Procedural delays. Requesting document translations, adjournments, expert appointments — any mechanism that adds weeks or months. Each delay costs you money and patience while costing the debtor nothing. An experienced legal team recognises tactical delay immediately and opposes it effectively.
Entity restructuring. The debtor transfers operations to a new company, leaving the original entity as an empty shell. This is why speed matters critically in Dubai — the faster you file, the harder it is for the debtor to restructure away from your claim.
Frequently Asked Questions
What's the statute of limitations for debt collection in Dubai?
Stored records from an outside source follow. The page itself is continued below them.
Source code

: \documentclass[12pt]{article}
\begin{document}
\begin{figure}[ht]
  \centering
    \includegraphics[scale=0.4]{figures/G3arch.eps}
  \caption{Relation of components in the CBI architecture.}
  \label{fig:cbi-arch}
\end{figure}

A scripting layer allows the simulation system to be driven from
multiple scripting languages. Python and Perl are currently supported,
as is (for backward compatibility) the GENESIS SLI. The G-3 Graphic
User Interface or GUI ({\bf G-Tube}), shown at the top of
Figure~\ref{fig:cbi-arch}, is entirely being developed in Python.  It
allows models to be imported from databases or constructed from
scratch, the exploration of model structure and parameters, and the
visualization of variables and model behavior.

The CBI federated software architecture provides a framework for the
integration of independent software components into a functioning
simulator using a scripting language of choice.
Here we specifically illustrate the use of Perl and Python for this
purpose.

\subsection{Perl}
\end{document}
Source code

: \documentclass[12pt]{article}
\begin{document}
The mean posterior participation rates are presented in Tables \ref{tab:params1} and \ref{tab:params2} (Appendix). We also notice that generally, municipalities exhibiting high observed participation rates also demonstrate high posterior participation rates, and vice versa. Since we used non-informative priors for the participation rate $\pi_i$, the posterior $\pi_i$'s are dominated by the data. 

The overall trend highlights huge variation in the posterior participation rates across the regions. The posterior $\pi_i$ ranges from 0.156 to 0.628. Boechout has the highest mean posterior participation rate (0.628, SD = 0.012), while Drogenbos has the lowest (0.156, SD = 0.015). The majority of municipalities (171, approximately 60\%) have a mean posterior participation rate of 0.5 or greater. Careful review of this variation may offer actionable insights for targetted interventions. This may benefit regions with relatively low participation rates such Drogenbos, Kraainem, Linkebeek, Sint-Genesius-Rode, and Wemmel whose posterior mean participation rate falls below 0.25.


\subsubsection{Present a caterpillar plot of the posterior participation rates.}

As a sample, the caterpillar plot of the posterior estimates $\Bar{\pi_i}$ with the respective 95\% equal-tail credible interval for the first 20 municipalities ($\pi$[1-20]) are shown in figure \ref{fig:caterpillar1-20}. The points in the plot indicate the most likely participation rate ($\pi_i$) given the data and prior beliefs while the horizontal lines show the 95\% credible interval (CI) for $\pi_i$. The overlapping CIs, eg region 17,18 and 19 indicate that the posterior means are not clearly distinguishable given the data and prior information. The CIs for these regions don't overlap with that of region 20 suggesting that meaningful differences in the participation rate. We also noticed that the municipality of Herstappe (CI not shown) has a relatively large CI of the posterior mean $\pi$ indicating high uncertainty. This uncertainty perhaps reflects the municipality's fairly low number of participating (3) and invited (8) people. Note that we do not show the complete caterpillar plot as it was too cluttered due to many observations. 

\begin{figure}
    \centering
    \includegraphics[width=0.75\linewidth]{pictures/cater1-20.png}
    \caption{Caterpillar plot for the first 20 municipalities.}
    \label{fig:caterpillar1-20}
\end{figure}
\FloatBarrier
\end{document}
Under UAE federal law, the general limitation period for commercial claims is 15 years. Under the Commercial Transactions Law, claims between merchants may have a shorter limitation of 10 years. For DIFC-governed contracts, the limitation follows English common law — typically 6 years for contractual claims. These are outer boundaries. Practically, a debt older than 2-3 years is significantly harder to recover regardless of the legal limitation, because debtors restructure and evidence degrades over time.
Can I collect interest on the debt?
If your contract specifies a late payment interest rate, UAE courts generally enforce it — subject to judicial discretion on whether the rate is reasonable. If the contract doesn't specify interest, the court may award interest at the prevailing commercial rate from the date of the demand or filing. Interest provisions in DIFC Courts follow English common law principles. In all cases, the contractual terms govern — which is why well-drafted payment clauses in your original contract are your strongest weapon.
Do I need a lawyer or a collection agency?
For most international creditors, the answer is a collection agency with integrated legal capability. A standalone lawyer can handle court proceedings but doesn't provide amicable collection — the phase that resolves 60-70% of cases without court involvement. A standalone collection agency without legal capability hits a wall when amicable methods fail. The ideal is one team that handles the entire lifecycle: assessment, amicable collection, legal escalation, and enforcement — with no handoff gaps between phases.